We are promising you a hugathon. Everyone hugging everyone else in a display of love, befitting of how this club of ours was formed. Songs for the lovers. Keeping the witches at bay (it will make sense as you read on…)
Our band this week is a little bit spesh. In a good way. They are called The Eccentronic Research Council and they feature a familiar face. A face that has been a big part of British culture for some time – that of the wonderful actress Maxine Peake. We are chuffed to have her and the much-heralded band.
The Eccentronic Research Council are promising to play their album ’1612 Underture’, which they describe as “…an electronic Travelogue Lp about the abuse of Modern Working class Britain via 1612 and the Pendle Witches..”

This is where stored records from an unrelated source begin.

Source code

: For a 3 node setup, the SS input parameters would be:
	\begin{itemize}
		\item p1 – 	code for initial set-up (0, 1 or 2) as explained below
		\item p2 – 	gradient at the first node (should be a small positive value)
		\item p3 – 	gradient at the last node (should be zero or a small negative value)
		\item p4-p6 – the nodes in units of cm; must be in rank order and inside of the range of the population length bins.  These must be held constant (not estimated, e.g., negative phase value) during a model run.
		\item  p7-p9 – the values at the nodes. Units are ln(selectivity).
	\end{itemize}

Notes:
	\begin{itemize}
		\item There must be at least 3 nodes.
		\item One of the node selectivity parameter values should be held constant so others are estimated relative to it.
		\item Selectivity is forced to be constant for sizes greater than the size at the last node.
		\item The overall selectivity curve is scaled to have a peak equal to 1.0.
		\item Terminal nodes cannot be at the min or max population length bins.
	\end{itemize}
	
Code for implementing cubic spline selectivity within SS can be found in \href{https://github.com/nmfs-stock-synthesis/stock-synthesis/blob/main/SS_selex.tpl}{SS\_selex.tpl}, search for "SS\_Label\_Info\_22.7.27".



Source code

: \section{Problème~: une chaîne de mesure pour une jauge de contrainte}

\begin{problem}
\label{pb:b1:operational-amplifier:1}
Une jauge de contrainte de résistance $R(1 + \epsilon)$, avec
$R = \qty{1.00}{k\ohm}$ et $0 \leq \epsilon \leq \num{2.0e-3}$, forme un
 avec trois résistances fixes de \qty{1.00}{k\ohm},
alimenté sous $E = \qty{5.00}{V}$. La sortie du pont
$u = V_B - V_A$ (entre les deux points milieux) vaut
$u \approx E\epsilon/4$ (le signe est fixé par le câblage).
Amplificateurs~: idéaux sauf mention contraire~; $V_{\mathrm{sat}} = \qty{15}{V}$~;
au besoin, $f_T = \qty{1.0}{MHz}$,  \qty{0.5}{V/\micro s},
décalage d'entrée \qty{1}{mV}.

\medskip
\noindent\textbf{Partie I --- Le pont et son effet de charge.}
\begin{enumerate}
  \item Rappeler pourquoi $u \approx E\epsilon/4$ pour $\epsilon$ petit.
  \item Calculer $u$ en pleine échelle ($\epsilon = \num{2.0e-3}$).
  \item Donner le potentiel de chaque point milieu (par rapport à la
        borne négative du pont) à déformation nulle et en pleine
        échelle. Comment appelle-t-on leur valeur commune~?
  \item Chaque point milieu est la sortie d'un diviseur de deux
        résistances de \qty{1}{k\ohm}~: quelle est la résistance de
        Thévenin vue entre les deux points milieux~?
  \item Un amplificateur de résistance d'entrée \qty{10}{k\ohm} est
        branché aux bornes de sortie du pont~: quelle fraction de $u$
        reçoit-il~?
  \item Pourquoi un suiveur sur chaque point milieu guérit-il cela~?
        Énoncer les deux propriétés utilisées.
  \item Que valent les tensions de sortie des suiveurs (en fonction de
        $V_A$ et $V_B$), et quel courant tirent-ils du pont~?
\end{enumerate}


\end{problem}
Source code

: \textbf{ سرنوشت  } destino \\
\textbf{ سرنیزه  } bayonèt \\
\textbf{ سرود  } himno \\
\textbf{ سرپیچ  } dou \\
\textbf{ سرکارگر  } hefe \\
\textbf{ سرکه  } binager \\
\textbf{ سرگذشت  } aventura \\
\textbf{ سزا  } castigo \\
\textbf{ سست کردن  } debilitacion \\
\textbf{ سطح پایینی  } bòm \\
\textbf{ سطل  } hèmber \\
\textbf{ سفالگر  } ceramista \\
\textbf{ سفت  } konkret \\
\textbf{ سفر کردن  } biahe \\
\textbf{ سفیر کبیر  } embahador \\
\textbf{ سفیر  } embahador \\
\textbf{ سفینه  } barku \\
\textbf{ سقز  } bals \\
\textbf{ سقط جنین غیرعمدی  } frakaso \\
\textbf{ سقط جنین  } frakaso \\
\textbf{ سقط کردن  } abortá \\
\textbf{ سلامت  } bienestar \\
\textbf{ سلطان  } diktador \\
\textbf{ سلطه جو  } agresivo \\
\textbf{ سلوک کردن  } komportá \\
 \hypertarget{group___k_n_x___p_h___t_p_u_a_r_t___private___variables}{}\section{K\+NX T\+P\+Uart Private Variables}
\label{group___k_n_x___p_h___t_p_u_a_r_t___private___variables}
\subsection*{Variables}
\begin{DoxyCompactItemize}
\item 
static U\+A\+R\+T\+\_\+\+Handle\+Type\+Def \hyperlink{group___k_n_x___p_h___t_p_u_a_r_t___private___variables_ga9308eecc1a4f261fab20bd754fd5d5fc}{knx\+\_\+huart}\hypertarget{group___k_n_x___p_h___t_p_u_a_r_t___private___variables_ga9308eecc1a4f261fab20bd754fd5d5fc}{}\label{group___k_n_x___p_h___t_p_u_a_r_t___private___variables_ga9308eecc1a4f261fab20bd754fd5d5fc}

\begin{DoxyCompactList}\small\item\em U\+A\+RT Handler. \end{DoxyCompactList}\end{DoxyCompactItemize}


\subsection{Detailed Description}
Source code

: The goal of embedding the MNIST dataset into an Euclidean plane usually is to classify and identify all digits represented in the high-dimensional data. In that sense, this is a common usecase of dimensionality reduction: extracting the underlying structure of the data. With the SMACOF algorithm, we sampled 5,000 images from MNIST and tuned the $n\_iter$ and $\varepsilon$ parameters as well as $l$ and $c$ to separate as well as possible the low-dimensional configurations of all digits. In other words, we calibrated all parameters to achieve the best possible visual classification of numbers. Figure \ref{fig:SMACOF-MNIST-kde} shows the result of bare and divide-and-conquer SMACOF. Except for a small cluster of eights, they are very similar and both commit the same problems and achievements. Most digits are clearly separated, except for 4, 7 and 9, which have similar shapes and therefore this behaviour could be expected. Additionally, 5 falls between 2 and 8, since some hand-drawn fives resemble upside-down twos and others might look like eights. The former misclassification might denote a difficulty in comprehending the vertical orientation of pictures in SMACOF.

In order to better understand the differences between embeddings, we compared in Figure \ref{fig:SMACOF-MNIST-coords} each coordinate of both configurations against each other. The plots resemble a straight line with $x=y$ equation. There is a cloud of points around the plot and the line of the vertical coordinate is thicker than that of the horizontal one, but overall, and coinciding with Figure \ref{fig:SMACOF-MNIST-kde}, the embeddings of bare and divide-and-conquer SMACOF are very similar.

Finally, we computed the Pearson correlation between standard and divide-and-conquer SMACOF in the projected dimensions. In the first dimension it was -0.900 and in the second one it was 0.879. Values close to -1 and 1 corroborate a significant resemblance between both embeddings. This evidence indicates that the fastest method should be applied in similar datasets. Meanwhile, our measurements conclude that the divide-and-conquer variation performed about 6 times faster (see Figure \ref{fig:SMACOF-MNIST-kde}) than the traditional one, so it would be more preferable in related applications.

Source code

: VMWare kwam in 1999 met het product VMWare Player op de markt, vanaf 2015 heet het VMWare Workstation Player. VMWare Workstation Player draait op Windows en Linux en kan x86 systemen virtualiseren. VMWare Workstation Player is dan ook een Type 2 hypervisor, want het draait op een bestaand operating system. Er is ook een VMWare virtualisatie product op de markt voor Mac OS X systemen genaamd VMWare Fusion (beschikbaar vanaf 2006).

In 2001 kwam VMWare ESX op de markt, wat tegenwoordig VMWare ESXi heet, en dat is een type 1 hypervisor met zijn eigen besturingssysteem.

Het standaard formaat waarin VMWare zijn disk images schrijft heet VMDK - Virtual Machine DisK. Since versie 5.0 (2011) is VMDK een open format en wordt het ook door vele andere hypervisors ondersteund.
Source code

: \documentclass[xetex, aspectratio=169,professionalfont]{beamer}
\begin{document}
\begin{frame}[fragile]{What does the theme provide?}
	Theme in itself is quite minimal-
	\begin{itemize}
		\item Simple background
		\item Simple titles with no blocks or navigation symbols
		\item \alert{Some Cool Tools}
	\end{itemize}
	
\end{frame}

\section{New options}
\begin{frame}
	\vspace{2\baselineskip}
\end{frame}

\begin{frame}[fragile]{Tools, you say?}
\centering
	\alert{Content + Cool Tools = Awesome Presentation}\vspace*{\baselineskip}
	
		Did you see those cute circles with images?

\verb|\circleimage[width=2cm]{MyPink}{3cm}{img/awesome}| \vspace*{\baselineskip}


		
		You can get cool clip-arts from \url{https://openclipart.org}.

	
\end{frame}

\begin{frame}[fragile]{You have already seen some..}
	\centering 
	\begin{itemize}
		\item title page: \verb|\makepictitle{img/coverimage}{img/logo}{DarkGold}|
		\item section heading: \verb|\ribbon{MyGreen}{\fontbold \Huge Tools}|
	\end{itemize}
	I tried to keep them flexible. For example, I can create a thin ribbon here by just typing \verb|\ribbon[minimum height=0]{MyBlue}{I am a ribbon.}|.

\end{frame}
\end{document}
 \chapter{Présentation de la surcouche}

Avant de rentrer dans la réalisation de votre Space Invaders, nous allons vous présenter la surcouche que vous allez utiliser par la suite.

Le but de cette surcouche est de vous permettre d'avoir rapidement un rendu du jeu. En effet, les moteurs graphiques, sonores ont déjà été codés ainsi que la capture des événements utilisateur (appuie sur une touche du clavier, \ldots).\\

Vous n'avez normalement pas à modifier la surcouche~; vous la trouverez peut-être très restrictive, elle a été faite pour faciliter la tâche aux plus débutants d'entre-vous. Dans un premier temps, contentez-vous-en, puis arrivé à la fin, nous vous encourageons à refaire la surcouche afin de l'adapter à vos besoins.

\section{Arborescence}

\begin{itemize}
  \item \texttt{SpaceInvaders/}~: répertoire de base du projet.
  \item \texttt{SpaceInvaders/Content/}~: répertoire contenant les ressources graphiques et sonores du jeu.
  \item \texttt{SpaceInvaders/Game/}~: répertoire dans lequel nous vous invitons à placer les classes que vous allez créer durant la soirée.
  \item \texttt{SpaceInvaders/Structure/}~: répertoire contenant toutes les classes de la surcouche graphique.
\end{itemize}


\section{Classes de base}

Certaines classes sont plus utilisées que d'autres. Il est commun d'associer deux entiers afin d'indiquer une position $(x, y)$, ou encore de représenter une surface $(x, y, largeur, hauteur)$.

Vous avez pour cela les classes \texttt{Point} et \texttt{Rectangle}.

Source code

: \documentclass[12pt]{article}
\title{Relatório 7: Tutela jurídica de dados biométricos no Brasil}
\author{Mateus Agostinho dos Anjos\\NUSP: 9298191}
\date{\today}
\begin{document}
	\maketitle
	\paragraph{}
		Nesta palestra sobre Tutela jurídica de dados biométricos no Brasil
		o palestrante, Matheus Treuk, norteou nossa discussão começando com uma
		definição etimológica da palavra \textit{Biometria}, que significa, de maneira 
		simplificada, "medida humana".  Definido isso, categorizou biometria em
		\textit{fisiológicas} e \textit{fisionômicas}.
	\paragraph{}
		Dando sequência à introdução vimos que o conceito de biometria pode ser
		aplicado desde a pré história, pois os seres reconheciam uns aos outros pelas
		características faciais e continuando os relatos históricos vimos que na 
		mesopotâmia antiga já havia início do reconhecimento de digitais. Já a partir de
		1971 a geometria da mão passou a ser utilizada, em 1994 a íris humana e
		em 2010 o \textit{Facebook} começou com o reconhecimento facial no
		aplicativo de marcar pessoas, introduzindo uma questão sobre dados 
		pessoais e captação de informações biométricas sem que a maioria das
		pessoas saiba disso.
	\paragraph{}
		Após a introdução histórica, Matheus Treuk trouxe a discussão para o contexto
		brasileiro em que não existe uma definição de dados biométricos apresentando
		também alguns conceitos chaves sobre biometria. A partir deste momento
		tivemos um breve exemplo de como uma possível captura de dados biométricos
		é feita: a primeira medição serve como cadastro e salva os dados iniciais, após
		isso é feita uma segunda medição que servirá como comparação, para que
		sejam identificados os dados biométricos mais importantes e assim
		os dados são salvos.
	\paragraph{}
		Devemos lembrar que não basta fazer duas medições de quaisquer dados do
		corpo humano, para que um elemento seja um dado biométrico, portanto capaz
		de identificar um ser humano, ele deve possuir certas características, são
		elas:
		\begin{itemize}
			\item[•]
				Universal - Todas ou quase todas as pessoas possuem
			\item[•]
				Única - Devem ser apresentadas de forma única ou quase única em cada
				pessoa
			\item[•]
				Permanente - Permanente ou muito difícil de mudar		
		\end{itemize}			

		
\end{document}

The Quietus, a website featuring the work of AFL veteran Mick Middles, described their album as: “One of the most original British Albums of the Year. Just Brilliant.” It wasn’t Mick who wrote that, in case you were wondering if he was conflicting his interests and abusing his positions.
The Quietus describe the band better than we ever could: “The ERC are a self-styled collective of artists, sound designers, experimental pop performers, writers [and] poets. They have conjured up a beguiling brew of elektronische, keyboard led psych, synth pop and analogue ambient to act as the musical accompaniment to a prose poem.
“The narration – mainly carried out by TV actor Maxine Peake – is based around a (part fictional) account of a psychogeographical trip taken by a priest and a nun from Salford to Pendle to learn more about the town’s most notorious daughters.”
Sounds right up our collective streets (a neighbourhood?)
There will be cake courtesy of Linzi from the Bay and her husband Stuart will be trying out the new cake cutting device he recently won in an auction on eBay (a knife?)
Furthermore lager lout Blaine has convinced his sister to bake a cake too. Blaine said: “It would probably work as a raffle prize rather than selling it, as even with Stuart’s adjustable cake cutter I think it’ll be a challenge to divide.” Even when it comes to cake, the comrades will not allow anything to divide us.
As an afterthought, Blaine is much better at writing about beer, than cake…
The Team is Sheet will once again be read by the Weatherman and there will be the usual veggie food options provided by Noodles, alongside the tater ash, pies, beers from across the globe (Manchester?) and other stuff I have probably forgotten. Oh, tea will be served by our own 40-year-old virgin.
And in the most important, big news – the stamp will be back. The experiment last time out didn’t give a conclusive answer on whether it was worth scrapping or not (it made sure the half-time queues didn’t happen, but there were various issues we hadn’t considered), so keeping in the theme of hugging-and-a-kissing, we will bring it back for popularity’s sake. Hug the bouncers on the way in and they will give you a nice stamping.
Doors open at 12pm. If people are still taping things to walls and plugging extension wires in when you enter, don’t worry – it is all part of the entertainment. It is a live art show. Arse cracks included.
The band wish to go on at 2pm, so make sure you get in there nice and early before the ‘Full up’ signs are held aloft. They are also threatening to be the first band to have a proper sound check… We wish them well.
Usual door rules apply – members plus one guest etc.
Love, hugs, kisses and cuddles to you all. Come and reciprocate.